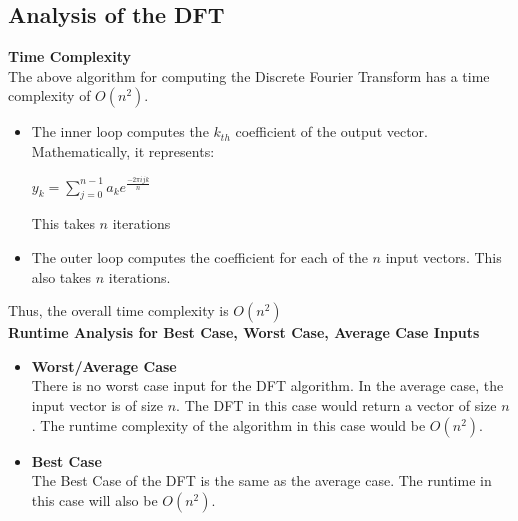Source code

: \documentclass{article}
\begin{document}
\subsection{Analysis of the DFT}
\textbf{Time Complexity} \\
The above algorithm for computing the Discrete Fourier Transform has a time complexity of $O(n^{2})$. 
\begin{itemize}
\item The inner loop computes the $k_{th}$ coefficient of the output vector. Mathematically, it represents:
\begin{center}
$y_{k}=\sum_{j=0}^{n-1}a_{k}e^{\frac{-2\pi ijk}{n}}$
\end{center}
This takes $n$ iterations
\item
The outer loop computes the coefficient for each of the $n$ input vectors. This also takes $n$ iterations.
\end{itemize}

Thus, the overall time complexity is $O(n^{2})$ \\

\textbf{Runtime Analysis for Best Case, Worst Case, Average Case Inputs}
\begin{itemize}
\item
\textbf{Worst/Average Case} \\
There is no worst case input for the DFT algorithm. In the average case, the input vector is of size $n$. The DFT in this case would return a vector of size $n$. The runtime complexity of the algorithm in this case would be $O(n^{2})$.
\item
\textbf{Best Case} \\
The Best Case of the DFT is the same as the average case. The runtime in this case will also be $O(n^{2})$.
\end{itemize}
\end{document}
== == ==
▸ Task
Since the listing holds pictures, return everything else in it exactly and omit those.

▸ Exercise result
Source code

: \documentclass{article}
\begin{document}
\subsection{Analysis of the DFT}
\textbf{Time Complexity} \\
The above algorithm for computing the Discrete Fourier Transform has a time complexity of $O(n^{2})$. 
\begin{itemize}
\item The inner loop computes the $k_{th}$ coefficient of the output vector. Mathematically, it represents:
\begin{center}
$y_{k}=\sum_{j=0}^{n-1}a_{k}e^{\frac{-2\pi ijk}{n}}$
\end{center}
This takes $n$ iterations
\item
The outer loop computes the coefficient for each of the $n$ input vectors. This also takes $n$ iterations.
\end{itemize}

Thus, the overall time complexity is $O(n^{2})$ \\

\textbf{Runtime Analysis for Best Case, Worst Case, Average Case Inputs}
\begin{itemize}
\item
\textbf{Worst/Average Case} \\
There is no worst case input for the DFT algorithm. In the average case, the input vector is of size $n$. The DFT in this case would return a vector of size $n$. The runtime complexity of the algorithm in this case would be $O(n^{2})$.
\item
\textbf{Best Case} \\
The Best Case of the DFT is the same as the average case. The runtime in this case will also be $O(n^{2})$.
\end{itemize}
\end{document}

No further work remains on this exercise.